# ABOUT THIS TASK
Output range, inclusive: from the line containing "IF power-law depencence.**" to the line containing "proportion of zeros.**". Restate those lines from the data below word for word and only those.

*** Opening of MATERIALS PROVIDED ***

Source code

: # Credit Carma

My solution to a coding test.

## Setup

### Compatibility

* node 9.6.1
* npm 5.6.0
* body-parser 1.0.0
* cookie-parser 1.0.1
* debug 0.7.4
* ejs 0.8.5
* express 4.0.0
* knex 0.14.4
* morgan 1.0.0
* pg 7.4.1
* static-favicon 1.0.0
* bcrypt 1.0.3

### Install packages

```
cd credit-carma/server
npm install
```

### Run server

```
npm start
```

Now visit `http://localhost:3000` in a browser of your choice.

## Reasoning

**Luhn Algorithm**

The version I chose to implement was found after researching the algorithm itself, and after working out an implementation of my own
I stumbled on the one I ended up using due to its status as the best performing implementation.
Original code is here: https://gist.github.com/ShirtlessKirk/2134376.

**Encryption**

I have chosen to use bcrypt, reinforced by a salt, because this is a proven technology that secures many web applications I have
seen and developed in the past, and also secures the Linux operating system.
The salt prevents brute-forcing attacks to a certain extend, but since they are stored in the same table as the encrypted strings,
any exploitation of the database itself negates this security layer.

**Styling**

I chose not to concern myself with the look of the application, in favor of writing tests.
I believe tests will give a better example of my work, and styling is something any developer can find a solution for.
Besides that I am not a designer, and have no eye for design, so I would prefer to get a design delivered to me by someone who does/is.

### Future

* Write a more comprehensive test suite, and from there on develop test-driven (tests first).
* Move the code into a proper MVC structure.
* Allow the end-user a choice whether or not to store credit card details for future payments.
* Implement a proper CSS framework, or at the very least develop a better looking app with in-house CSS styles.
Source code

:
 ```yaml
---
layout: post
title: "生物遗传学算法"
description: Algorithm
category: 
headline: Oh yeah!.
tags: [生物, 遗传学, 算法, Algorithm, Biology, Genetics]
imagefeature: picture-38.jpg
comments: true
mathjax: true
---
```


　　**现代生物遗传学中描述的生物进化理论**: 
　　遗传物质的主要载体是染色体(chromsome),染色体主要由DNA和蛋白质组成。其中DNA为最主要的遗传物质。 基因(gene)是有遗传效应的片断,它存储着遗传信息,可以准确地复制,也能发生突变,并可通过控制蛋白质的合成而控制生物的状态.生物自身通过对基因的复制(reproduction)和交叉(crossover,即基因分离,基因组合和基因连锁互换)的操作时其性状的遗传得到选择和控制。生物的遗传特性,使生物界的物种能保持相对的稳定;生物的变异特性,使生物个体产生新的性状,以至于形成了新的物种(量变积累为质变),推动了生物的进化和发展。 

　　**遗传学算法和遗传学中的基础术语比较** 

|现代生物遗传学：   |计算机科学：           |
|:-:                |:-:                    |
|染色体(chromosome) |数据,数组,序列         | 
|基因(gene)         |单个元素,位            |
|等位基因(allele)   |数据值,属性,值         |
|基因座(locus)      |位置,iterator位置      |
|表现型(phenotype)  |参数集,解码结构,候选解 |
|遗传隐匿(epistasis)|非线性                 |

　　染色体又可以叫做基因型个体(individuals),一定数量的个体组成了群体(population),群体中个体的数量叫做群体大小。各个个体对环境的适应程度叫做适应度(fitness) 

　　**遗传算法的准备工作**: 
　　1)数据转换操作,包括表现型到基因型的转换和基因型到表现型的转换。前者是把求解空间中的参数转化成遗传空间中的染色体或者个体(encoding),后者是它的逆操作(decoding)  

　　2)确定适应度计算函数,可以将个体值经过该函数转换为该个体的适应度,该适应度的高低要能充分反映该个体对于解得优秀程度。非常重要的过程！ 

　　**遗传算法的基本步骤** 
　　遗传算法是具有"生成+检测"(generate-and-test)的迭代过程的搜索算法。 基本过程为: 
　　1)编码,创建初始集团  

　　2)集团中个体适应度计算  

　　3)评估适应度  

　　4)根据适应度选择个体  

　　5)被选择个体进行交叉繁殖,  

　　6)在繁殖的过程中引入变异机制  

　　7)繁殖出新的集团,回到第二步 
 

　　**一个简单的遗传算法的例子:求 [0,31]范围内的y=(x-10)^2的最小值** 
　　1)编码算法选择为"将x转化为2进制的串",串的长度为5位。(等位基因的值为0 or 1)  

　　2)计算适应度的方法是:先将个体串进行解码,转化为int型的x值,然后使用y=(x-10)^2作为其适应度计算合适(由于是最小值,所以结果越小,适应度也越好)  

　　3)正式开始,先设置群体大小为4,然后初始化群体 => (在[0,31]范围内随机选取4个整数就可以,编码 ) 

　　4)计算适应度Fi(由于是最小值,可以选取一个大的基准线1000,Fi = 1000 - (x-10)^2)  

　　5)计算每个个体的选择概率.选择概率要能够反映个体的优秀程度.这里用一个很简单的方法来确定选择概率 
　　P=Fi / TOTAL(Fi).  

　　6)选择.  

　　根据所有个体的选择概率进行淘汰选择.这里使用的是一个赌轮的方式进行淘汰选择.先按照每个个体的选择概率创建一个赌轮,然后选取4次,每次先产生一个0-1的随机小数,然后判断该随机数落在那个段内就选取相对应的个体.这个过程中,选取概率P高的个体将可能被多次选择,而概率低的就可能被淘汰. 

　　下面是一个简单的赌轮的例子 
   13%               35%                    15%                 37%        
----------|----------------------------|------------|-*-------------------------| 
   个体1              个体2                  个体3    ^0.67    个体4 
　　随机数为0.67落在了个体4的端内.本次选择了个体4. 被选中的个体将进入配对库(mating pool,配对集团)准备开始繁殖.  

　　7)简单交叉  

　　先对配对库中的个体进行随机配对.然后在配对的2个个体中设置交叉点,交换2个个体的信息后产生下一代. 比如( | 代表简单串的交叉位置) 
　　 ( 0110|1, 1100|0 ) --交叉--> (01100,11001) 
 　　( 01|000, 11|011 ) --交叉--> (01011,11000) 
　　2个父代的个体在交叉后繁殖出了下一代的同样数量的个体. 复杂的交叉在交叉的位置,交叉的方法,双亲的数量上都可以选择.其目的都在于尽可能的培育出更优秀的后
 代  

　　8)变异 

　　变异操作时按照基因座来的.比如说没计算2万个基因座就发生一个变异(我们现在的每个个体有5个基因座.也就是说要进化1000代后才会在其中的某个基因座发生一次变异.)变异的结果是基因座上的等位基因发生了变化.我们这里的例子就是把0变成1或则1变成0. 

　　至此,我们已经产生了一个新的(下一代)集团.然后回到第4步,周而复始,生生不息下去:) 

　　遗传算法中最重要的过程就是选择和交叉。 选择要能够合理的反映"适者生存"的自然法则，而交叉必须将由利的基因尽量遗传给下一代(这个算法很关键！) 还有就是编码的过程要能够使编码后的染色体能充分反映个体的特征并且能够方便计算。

*** Close of MATERIALS PROVIDED ***
*** Opening of MATERIALS PROVIDED ***

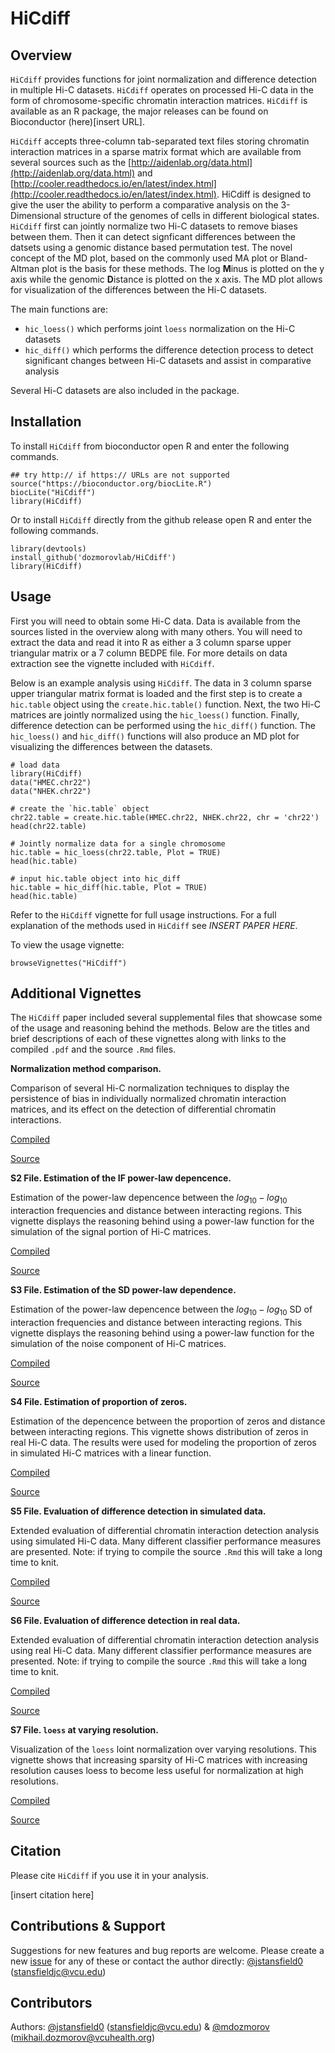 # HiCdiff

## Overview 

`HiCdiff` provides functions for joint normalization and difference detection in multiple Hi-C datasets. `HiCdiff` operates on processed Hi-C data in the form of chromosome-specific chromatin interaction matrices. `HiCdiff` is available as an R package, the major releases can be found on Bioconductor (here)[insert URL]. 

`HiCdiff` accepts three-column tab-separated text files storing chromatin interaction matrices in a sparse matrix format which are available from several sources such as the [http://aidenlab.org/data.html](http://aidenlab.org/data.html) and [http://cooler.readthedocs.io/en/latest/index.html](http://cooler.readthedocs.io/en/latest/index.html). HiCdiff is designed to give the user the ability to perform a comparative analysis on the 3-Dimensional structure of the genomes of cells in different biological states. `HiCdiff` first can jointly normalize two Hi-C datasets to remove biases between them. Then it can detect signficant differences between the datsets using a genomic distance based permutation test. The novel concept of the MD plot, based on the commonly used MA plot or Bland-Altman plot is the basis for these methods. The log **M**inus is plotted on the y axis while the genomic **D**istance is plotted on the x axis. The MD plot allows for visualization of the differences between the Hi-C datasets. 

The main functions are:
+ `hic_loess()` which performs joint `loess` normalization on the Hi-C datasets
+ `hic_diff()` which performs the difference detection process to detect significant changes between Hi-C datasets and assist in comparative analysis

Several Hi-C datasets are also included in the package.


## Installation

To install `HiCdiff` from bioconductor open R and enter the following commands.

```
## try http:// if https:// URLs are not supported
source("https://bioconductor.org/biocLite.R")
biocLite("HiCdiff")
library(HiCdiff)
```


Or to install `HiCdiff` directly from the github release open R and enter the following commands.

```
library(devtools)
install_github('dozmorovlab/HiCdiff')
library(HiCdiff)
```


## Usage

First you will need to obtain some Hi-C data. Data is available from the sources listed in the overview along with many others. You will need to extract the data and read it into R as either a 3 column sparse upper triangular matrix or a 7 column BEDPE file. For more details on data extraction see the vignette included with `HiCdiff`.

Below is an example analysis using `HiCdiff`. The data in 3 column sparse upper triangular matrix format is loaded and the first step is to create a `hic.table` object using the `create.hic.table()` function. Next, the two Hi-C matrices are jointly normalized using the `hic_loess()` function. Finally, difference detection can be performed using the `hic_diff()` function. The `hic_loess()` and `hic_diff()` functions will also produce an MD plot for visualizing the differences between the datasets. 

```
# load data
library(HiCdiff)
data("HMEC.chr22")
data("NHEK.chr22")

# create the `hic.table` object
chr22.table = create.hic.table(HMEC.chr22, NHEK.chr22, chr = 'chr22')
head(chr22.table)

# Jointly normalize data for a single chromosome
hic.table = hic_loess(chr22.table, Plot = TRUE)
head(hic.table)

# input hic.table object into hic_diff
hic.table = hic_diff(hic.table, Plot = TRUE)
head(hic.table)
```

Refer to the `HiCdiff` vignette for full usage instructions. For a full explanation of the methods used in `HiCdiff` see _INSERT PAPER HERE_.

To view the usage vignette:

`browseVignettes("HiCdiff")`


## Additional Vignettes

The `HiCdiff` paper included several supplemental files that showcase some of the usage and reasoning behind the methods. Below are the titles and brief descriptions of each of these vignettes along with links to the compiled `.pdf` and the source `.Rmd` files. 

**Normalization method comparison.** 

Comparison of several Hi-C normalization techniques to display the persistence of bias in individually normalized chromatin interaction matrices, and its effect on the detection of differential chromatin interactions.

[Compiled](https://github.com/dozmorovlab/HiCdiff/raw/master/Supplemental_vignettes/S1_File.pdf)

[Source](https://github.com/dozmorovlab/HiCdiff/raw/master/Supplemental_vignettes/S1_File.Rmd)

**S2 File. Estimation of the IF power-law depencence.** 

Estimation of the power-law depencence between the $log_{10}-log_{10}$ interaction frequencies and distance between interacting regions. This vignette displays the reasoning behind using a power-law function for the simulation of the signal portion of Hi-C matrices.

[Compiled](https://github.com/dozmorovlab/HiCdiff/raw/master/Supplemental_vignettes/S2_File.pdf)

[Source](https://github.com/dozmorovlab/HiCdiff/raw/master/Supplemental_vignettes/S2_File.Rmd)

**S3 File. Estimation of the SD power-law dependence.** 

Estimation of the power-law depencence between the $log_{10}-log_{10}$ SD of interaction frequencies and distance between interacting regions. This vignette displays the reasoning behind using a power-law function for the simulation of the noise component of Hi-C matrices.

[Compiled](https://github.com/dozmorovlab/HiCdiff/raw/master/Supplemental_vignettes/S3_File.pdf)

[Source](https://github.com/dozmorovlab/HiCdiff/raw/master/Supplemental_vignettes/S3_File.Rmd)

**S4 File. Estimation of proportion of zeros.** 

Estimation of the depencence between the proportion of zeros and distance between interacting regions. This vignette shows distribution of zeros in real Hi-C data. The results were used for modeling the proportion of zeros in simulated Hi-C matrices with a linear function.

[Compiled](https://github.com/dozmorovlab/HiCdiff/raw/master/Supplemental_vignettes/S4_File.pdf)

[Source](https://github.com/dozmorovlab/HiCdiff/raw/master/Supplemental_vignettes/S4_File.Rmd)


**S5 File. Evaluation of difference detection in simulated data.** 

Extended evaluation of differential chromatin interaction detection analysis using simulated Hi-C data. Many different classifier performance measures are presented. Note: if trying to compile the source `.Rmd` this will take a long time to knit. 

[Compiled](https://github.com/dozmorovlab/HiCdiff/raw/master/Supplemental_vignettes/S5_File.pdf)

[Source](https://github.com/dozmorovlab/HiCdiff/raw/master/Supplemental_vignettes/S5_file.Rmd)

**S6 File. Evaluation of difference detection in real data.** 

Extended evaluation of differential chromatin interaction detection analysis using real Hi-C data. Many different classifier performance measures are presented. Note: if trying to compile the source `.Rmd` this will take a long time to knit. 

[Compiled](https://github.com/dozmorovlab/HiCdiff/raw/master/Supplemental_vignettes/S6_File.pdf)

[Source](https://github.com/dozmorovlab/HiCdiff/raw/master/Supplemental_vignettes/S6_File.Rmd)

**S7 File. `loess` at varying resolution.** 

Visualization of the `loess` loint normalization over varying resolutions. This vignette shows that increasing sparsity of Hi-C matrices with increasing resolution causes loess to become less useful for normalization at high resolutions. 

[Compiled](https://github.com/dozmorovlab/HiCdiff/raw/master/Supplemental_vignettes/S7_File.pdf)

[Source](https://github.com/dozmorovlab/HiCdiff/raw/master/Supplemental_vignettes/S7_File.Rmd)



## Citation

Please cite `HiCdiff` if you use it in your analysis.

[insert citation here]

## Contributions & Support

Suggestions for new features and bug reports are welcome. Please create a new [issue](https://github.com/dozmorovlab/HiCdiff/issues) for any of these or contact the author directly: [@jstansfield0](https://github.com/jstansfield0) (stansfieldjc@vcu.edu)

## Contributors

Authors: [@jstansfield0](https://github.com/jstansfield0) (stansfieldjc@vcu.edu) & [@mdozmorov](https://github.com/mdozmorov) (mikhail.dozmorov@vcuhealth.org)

*** Close of MATERIALS PROVIDED ***

# ANSWER SPACE
**S2 File. Estimation of the IF power-law depencence.** 

Estimation of the power-law depencence between the $log_{10}-log_{10}$ interaction frequencies and distance between interacting regions. This vignette displays the reasoning behind using a power-law function for the simulation of the signal portion of Hi-C matrices.

[Compiled](https://github.com/dozmorovlab/HiCdiff/raw/master/Supplemental_vignettes/S2_File.pdf)

[Source](https://github.com/dozmorovlab/HiCdiff/raw/master/Supplemental_vignettes/S2_File.Rmd)

**S3 File. Estimation of the SD power-law dependence.** 

Estimation of the power-law depencence between the $log_{10}-log_{10}$ SD of interaction frequencies and distance between interacting regions. This vignette displays the reasoning behind using a power-law function for the simulation of the noise component of Hi-C matrices.

[Compiled](https://github.com/dozmorovlab/HiCdiff/raw/master/Supplemental_vignettes/S3_File.pdf)

[Source](https://github.com/dozmorovlab/HiCdiff/raw/master/Supplemental_vignettes/S3_File.Rmd)

**S4 File. Estimation of proportion of zeros.** 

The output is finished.